Convex is designed for real-time dApps and self-sovereign economic systems.

This is a rapidly evolving space, and it is likely that actors will need to be upgraded to access new capabilities. While in an ideal world, you might want actors be be completely immutable in terms of their behaviour, in practice this is often not desirable and you want to upgrade and evolve them.

Upgradable Actors

A key risk of developing smart contracts is that once they are live, significant losses may occur if bugs are found. Losses could be from theft by malicious actors that manage to exploit a security weakness, or a bug that causes assets to be permanently lost.

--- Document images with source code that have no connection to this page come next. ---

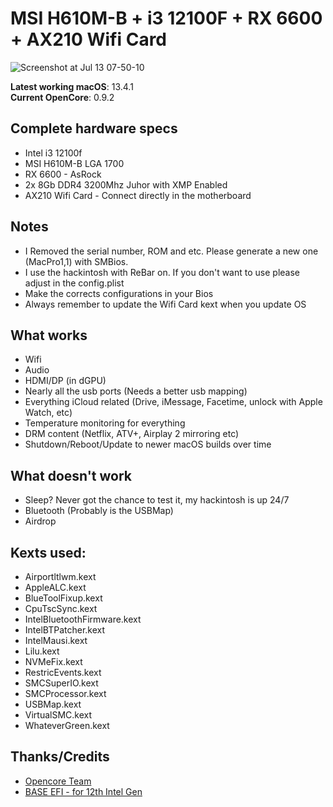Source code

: # MSI H610M-B + i3 12100F + RX 6600 + AX210 Wifi Card

![Screenshot at Jul 13 07-50-10](https://github.com/gustavcarvalho/EFI-MSI-H610M-12100F-RX6600/assets/122801722/e65d5a78-d16d-411a-bb2b-3b2fb8f62e3a)

**Latest working macOS**: 13.4.1
<br>
**Current OpenCore**: 0.9.2

## Complete hardware specs
- Intel i3 12100f
- MSI H610M-B LGA 1700
- RX 6600 - AsRock
- 2x 8Gb DDR4 3200Mhz Juhor with XMP Enabled
- AX210 Wifi Card - Connect directly in the motherboard

## Notes
- I Removed the serial number, ROM and etc. Please generate a new one (MacPro1,1) with SMBios.
- I use the hackintosh with ReBar on. If you don't want to use please adjust in the config.plist
- Make the corrects configurations in your Bios
- Always remember to update the Wifi Card kext when you update OS

## What works
- Wifi
- Audio
- HDMI/DP (in dGPU)
- Nearly all the usb ports (Needs a better usb mapping)
- Everything iCloud related (Drive, iMessage, Facetime, unlock with Apple Watch, etc)
- Temperature monitoring for everything
- DRM content (Netflix, ATV+, Airplay 2 mirroring etc)
- Shutdown/Reboot/Update to newer macOS builds over time

## What doesn't work
- Sleep? Never got the chance to test it, my hackintosh is up 24/7
- Bluetooth (Probably is the USBMap)
- Airdrop

## Kexts used:
- Airportltlwm.kext
- AppleALC.kext
- BlueToolFixup.kext
- CpuTscSync.kext
- IntelBluetoothFirmware.kext
- IntelBTPatcher.kext
- IntelMausi.kext
- Lilu.kext
- NVMeFix.kext
- RestricEvents.kext
- SMCSuperIO.kext
- SMCProcessor.kext
- USBMap.kext
- VirtualSMC.kext
- WhateverGreen.kext


## Thanks/Credits
- [Opencore Team](https://dortania.github.io/getting-started/)
- [BASE EFI - for 12th Intel Gen](https://github.com/luchina-gabriel/BASE-EFI-INTEL-DESKTOP-12THGEN-ALDER-LAKE)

It is therefore an option to make actors upgradable. This is a trade-off: You gain the ability to patch problems in the original smart contract, but also open up the possibility that this upgrade feature itself may be exploited by attackers or accidentally misused.

Example approach - Account controller

The simplest way to make an actor upgradable is to the the *controller* account feature, which allows the controller account to use the eval-as function to update the actor.

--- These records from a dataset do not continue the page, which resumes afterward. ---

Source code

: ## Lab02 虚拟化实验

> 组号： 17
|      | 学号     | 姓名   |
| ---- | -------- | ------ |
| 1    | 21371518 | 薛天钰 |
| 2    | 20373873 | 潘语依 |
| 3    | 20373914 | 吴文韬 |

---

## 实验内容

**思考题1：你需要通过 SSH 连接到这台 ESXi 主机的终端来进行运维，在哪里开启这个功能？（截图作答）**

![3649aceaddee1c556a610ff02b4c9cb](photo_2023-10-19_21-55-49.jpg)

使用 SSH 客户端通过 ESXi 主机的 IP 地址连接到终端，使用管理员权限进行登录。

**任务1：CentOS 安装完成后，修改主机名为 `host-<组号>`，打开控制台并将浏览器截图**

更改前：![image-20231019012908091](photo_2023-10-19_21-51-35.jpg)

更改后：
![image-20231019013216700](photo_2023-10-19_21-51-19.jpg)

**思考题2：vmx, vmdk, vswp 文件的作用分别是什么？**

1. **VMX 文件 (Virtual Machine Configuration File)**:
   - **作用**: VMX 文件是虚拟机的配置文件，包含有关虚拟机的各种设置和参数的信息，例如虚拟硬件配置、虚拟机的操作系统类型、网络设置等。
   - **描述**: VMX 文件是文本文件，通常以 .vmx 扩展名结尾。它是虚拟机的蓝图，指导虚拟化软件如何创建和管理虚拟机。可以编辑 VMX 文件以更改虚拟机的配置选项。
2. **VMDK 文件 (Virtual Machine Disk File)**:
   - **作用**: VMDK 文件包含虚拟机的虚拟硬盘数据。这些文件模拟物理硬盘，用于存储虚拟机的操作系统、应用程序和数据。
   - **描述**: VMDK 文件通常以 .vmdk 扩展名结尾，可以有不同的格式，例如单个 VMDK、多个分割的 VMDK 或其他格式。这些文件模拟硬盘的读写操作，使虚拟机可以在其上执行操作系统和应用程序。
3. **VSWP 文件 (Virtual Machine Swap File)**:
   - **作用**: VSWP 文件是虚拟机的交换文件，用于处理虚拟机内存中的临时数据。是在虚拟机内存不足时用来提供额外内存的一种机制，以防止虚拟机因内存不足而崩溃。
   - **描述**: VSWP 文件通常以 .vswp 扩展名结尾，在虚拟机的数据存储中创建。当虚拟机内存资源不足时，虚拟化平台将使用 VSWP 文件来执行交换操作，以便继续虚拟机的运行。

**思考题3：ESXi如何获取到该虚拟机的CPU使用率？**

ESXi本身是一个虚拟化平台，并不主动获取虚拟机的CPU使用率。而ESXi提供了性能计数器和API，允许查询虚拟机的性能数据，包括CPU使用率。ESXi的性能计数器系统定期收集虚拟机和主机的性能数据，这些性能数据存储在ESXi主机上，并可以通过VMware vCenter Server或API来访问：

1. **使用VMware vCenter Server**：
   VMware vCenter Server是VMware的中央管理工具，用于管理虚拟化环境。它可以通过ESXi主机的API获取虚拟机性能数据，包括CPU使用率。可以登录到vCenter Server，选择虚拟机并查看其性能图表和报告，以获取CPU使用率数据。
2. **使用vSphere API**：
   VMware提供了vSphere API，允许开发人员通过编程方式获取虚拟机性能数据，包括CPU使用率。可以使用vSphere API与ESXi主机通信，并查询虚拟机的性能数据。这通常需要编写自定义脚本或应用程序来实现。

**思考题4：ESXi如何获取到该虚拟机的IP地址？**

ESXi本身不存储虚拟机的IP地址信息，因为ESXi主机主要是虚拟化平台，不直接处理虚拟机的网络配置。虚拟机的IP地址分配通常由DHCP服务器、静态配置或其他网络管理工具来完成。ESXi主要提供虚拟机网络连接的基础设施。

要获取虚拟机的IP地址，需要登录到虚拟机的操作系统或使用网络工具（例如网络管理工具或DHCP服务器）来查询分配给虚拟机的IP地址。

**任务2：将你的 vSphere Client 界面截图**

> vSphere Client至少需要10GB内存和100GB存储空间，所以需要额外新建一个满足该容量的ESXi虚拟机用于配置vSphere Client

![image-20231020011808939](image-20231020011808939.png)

;; Deploy an empty, upgradable actor that is empty but has the controller set
;; Note: *caller* within deployed code is always the account that called deploy
(def UP-ACTOR
(deploy '(set-controller *caller*)))

;; add a callable function to the actor
(eval-as UP-ACTOR
'(defn ^:callable hello [] "Hello upgrade!"))

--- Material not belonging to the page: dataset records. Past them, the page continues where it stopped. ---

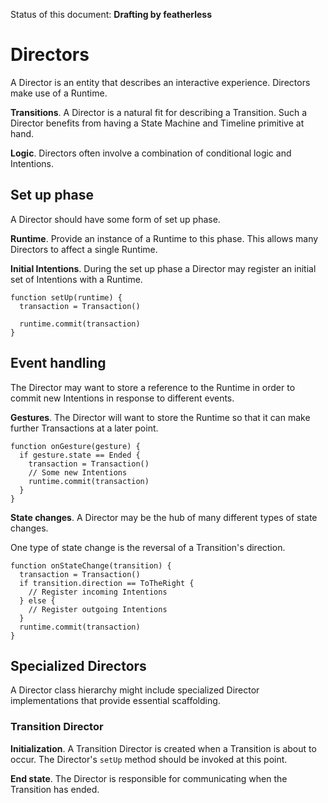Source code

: Status of this document: **Drafting by featherless**

# Directors

A Director is an entity that describes an interactive experience. Directors make use of a Runtime.

**Transitions**. A Director is a natural fit for describing a Transition. Such a Director benefits from having a State Machine and Timeline primitive at hand.

**Logic**. Directors often involve a combination of conditional logic and Intentions.

## Set up phase

A Director should have some form of set up phase.

**Runtime**. Provide an instance of a Runtime to this phase. This allows many Directors to affect a single Runtime.

**Initial Intentions**. During the set up phase a Director may register an initial set of Intentions with a Runtime.

    function setUp(runtime) {
      transaction = Transaction()
      
      runtime.commit(transaction)
    }

## Event handling

The Director may want to store a reference to the Runtime in order to commit new Intentions in response to different events.

**Gestures**. The Director will want to store the Runtime so that it can make further Transactions at a later point.

    function onGesture(gesture) {
      if gesture.state == Ended {
        transaction = Transaction()
        // Some new Intentions
        runtime.commit(transaction)
      }
    }

**State changes**. A Director may be the hub of many different types of state changes.

One type of state change is the reversal of a Transition's direction.

    function onStateChange(transition) {
      transaction = Transaction()
      if transition.direction == ToTheRight {
        // Register incoming Intentions
      } else {
        // Register outgoing Intentions
      }
      runtime.commit(transaction)
    }

## Specialized Directors

A Director class hierarchy might include specialized Director implementations that provide essential scaffolding.

### Transition Director

**Initialization**. A Transition Director is created when a Transition is about to occur. The Director's `setUp` method should be invoked at this point.

**End state**. The Director is responsible for communicating when the Transition has ended.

;; Check the newly added function works!
(call UP-ACTOR (hello))
=> "Hello upgrade!"

Example approach - Trusted upgrade

You can also write a :callable function that performs the upgrade. This requires slightly more code than simple setting a *controller* however it has some advantages:

  • You can write custom logic to validate whether the caller has upgrade rights
  • You can make the upgrade specific to a particular part or feature of the actor
  • This can be more secure than allowing a general eval-as
;; deploy an upgradable Actor
(def UPGRADABLE
(deploy
'(do
;; make the initial deployer be the owner
(def owner *caller*)

;; initial version of the upgradable function
(defn ^:callable get-version []
"Version 1")

;; upgrade function (only callable by owner)
(defn ^:callable upgrade [new-impl]
(if (= *caller* owner)
(set! get-version new-impl )
(fail :TRUST "Not authorised to upgrade"))))))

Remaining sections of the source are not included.